Selain Dybala, Juventus juga memutuskan untuk membawa pulang Simone Zaza dari Sassuolo. Sempat ingin membawa Domenico Berardi, tetapi tampaknya Allegri lebih memilih Zaza yang punya potensi sebagai penyerang tengah hebat. Meski begitu, Zaza sepertinya masih akan cadangan bagi Mario Mandzukic. Pengalaman dalam bermain akan menjadi tolok ukur dalam kasus ini. Bukannya mengatakan Zaza belum pantas masuk skuad. Dengan catatan 20 gol dari 64 pertandingan, pemain yang juga sudah dipanggil ke timnas senior ini cukup mematikan ketika berada di depan gawang. Tetapi untuk bertarung melawan Mandzukic yang pernah mengenakan seragam Bayern dan Atletico Madrid, serta sudah menghadapi beragam jenis di lawan di level teratas, Zaza harus mengalah terlebih dahulu untuk sementara waktu.

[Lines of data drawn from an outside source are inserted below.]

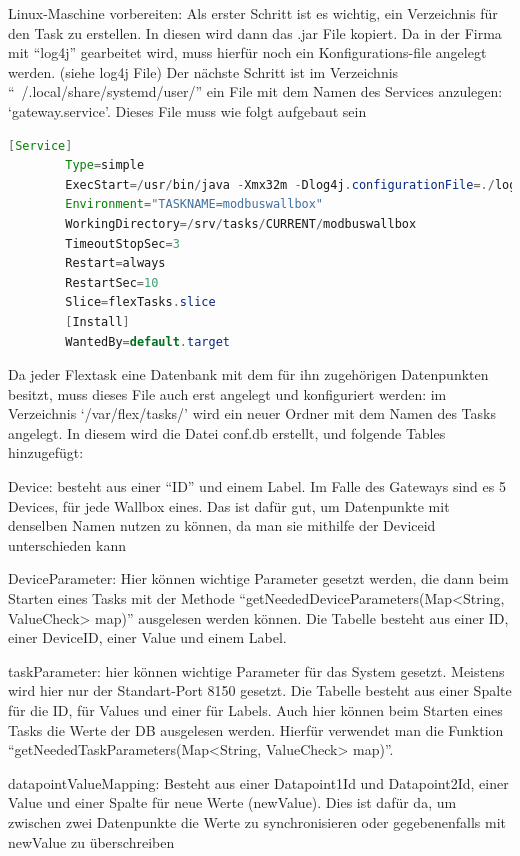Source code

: \begin{compactenum}
    \item Linux-Maschine vorbereiten: Als erster Schritt ist es wichtig, ein Verzeichnis für den Task zu erstellen. In diesen wird dann das .jar File kopiert. Da in der Firma mit “log4j” gearbeitet wird, muss hierfür noch ein Konfigurations-file angelegt werden. (siehe log4j File) 
    Der nächste Schritt ist im Verzeichnis “~/.local/share/systemd/user/” ein File mit dem Namen des Services anzulegen: ‘gateway.service'. Dieses File muss wie folgt aufgebaut sein 
    \begin{lstlisting}[language=java,caption=Example Element,label=lst:impl:foo]
        [Service]
        Type=simple
        ExecStart=/usr/bin/java -Xmx32m -Dlog4j.configurationFile=./log4j2.xml -jar /srv/tasks/CURRENT/modbuswallbox/modbuswallbox.jar
        Environment="TASKNAME=modbuswallbox"
        WorkingDirectory=/srv/tasks/CURRENT/modbuswallbox
        TimeoutStopSec=3
        Restart=always
        RestartSec=10
        Slice=flexTasks.slice
        [Install]
        WantedBy=default.target
    \end{lstlisting}
    \item Da jeder Flextask eine Datenbank mit dem für ihn zugehörigen Datenpunkten besitzt, muss dieses File auch erst angelegt und konfiguriert werden: im Verzeichnis ‘/var/flex/tasks/’ wird ein neuer Ordner mit dem Namen des Tasks angelegt. In diesem wird die Datei conf.db erstellt, und folgende Tables hinzugefügt: 
    \begin{compactenum}
        \item Device: besteht aus einer “ID” und einem Label. Im Falle des Gateways sind es 5 Devices, für jede Wallbox eines. Das ist dafür gut, um Datenpunkte mit denselben Namen nutzen zu können, da man sie mithilfe der Deviceid unterschieden kann 
        \item DeviceParameter: Hier können wichtige Parameter gesetzt werden, die dann beim Starten eines Tasks mit der Methode “getNeededDeviceParameters(Map<String, ValueCheck> map)” ausgelesen werden können. Die Tabelle besteht aus einer ID, einer DeviceID, einer Value und einem Label. 
        \item taskParameter: hier können wichtige Parameter für das System gesetzt. Meistens wird hier nur der Standart-Port 8150 gesetzt. Die Tabelle besteht aus einer Spalte für die ID, für Values und einer für Labels. Auch hier können beim Starten eines Tasks die Werte der DB ausgelesen werden. Hierfür verwendet man die Funktion “getNeededTaskParameters(Map<String, ValueCheck> map)”. 
        \item datapointValueMapping: Besteht aus einer Datapoint1Id und Datapoint2Id, einer Value und einer Spalte für neue Werte (newValue). Dies ist dafür da, um zwischen zwei Datenpunkte die Werte zu synchronisieren oder gegebenenfalls mit newValue zu überschreiben 

\end{compactenum}
\end{compactenum}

Lini belakang pun juga mendapatkan peremajaan. Setelah disekolahkan di Empoli, Daniel Rugani akhirnya kembali ke rumahnya di Turin. Ia diplot sebagai pengisi kekosongan tempat lowong setelah Ogbonna cabut ke London. Tetapi Rugani juga berpotensi untuk segera menjadi pemain tetap di skema permainan Allegri. Kita akui saja, Andrea Barzagli dan Giorgio Chiellini kian menua. Meski masih memiliki tenaga, tetapi kecepatan mereka berkurang secara drastis. Kita bisa melihat bagaimana Chiellini hampir kehilangan akal saat berhadapan dengan pemain-pemain dengan agresi dan kecepatan tinggi seperti trio MSN di Final UCL.

Rugani tidak akan secepat itu masuk ke tim utama. Ia akan duduk di bangku cadangan dan belajar banyak dari para seniornya. Setelah dirasa siap, saya percaya Allegri akan segera menjadikannya pemain utama. Prediksi saya, tak butuh waktu lama bagi Rugani untuk bisa menggeser Barzagli.

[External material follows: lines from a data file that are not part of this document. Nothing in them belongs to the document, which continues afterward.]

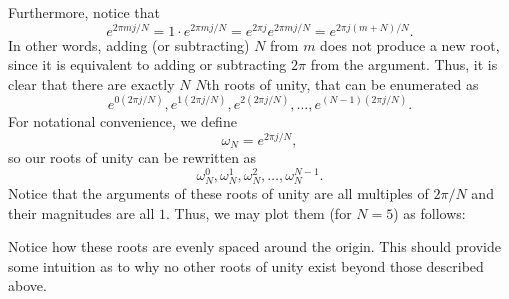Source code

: \documentclass[letterpaper]{article}
\theoremstyle{remark}
\begin{document}
Furthermore, notice that
\[
    e^{2\pi m j / N} = 1 \cdot e^{2\pi m j / N} = e^{2\pi j} e^{2\pi m j / N} = e^{2\pi j (m + N) / N}.
\]
In other words, adding (or subtracting) $N$ from $m$ does not produce a new root, since it is equivalent to adding or subtracting $2\pi$ from the argument. Thus, it is clear that there are exactly $N$ $N$th roots of unity, that can be enumerated as
\[
    e^{0(2\pi j / N)}, e^{1(2\pi j / N)}, e^{2(2\pi j/ N)}, \ldots, e^{(N - 1)(2 \pi j / N)}.
\]
For notational convenience, we define
\[
    \omega_N = e^{2\pi j / N},
\]
so our roots of unity can be rewritten as
\[
    \omega_N^0, \omega_N^1, \omega_N^2, \ldots, \omega_N^{N-1}.
\]
Notice that the arguments of these roots of unity are all multiples of $2\pi / N$ and their magnitudes are all $1$. Thus, we may plot them (for $N = 5$) as follows:
\begin{center}
\end{center}
Notice how these roots are evenly spaced around the origin. This should provide some intuition as to why no other roots of unity exist beyond those described above.
\end{document}
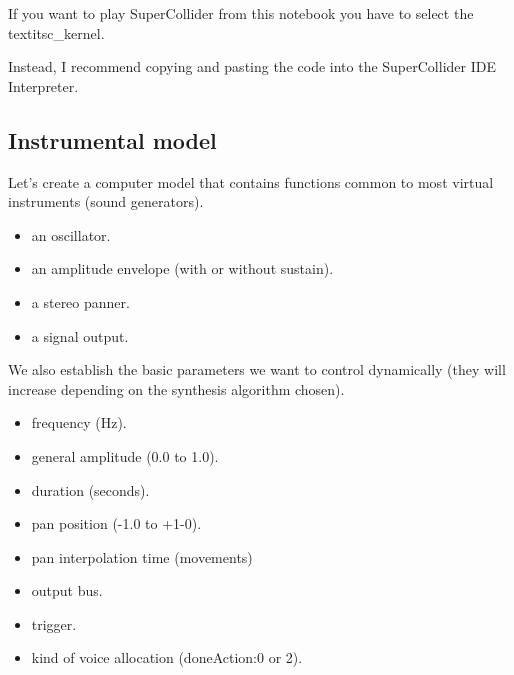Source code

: If you want to play SuperCollider from this notebook you have to select the textit{sc\_kernel}.

Instead, I recommend copying and pasting the code into the SuperCollider IDE Interpreter.

\subsection{Instrumental model}\label{instrumental-model}

Let's create a computer model that contains functions common to most virtual instruments (sound generators).

\begin{itemize}
\tightlist
\item an oscillator.
\item an amplitude envelope (with or without sustain).
\item a stereo panner.
\item a signal output.
\end{itemize}

We also establish the basic parameters we want to control dynamically (they will increase depending on the synthesis algorithm chosen).

\begin{itemize}
\tightlist
\item frequency (Hz).
\item general amplitude (0.0 to 1.0).
\item duration (seconds).
\item pan position (-1.0 to +1-0).
\item pan interpolation time (movements)
\item output bus.
\item trigger.
\item kind of voice allocation (doneAction:0 or 2).
\end{itemize}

Last but not least, ada Norberto Murara Neto di bawah mistar gawang. Ia adalah calon pengganti Gianluigi Buffon yang sudah mendekati masa pensiun. Keberhasilan Juventus menggaet Neto patut mendapatkan apresiasi khusus. Seperti yang mungkin sudah kita ketahui, Fiorentina biasanya menuliskan sebuah perjanjian khusus bagi para pemainnya di atas kertas kontrak: Apabila ingin pindah, maka mereka tidak boleh bergabung dengan Juventus. Wajar, karena Fiorentina dan Juventus adalah dua musuh hingga matahari jatuh ke atas bumi. Tetapi tampaknya hal ini tidak berlaku bagi Neto.

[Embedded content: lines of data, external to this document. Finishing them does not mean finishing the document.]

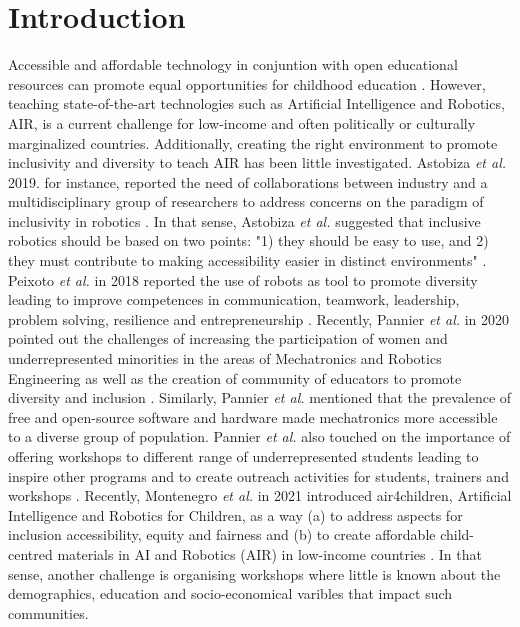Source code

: \documentclass[conference]{IEEEtran}
\newcommand{\etal}{\textit{et al. }} %
\begin{document}
\section{Introduction}
Accessible and affordable technology in conjuntion with open educational resources can promote equal opportunities for childhood education \cite{yoshie2021-unesco}.
However, teaching state-of-the-art technologies such as Artificial Intelligence and Robotics, AIR, is a current challenge for low-income and often politically or culturally marginalized countries.
Additionally, creating the right environment to promote inclusivity and diversity to teach AIR has been little investigated. 
Astobiza \etal 2019. for instance, reported the need of collaborations between industry and a multidisciplinary group of researchers to address concerns on the paradigm of inclusivity in robotics \cite{MonasterioAstobiza2019}.
In that sense, Astobiza \etal suggested that inclusive robotics should be based on two points: "1) they should be easy to use, and 2) they must contribute to making accessibility easier in distinct environments" \cite{MonasterioAstobiza2019}.
Peixoto \etal in 2018 reported the use of robots as tool to promote diversity leading to improve competences in communication, teamwork, leadership, problem solving, resilience and entrepreneurship \cite{PeixotoCastro2018, PeixotoGonzalez2018}. 
Recently, Pannier \etal in 2020 pointed out the challenges of increasing the  participation of women and underrepresented minorities in the areas of Mechatronics and Robotics Engineering as well as the creation of community of educators to promote diversity and inclusion \cite{Pannier2020}.
Similarly, Pannier \etal mentioned that the prevalence of free and open-source software and hardware made mechatronics more accessible to a diverse group of population.
Pannier \etal also touched on the importance of offering workshops to different range of underrepresented students leading to inspire other programs and to create outreach activities for students, trainers and workshops \cite{Pannier2020}.
Recently, Montenegro \etal in 2021 introduced air4children, Artificial Intelligence and Robotics for Children, as a way (a) to address aspects for inclusion accessibility, equity and fairness and (b) to create affordable child-centred materials in AI and Robotics (AIR) in low-income countries \cite{montenegro2021air4children}. 
In that sense, another challenge is organising workshops where little is known about the demographics, education and socio-economical varibles that impact such communities.
\end{document}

Just look at that depth. So frightening.
Just look at that depth. So frightening.

Melihat deretan nama yang bergabung barusan, saya pun merasa yakin bahwa Juventus akan tetap bisa mempertahankan kendalinya di Serie A, meskipun kini level tantangan dari para pesaing akan semakin meningkat. Milan dan In*er tengah berakrobat ria di bursa transfer, mengikat pemain-pemain berkualitas. AS Roma dan Napoli saya yakini juga tengah melakukan perubahan di tubuh tim. Tetapi dengan pemain-pemain barunya, Juventus akan tetap menjadi tim yang solid berkat kedalaman skuad.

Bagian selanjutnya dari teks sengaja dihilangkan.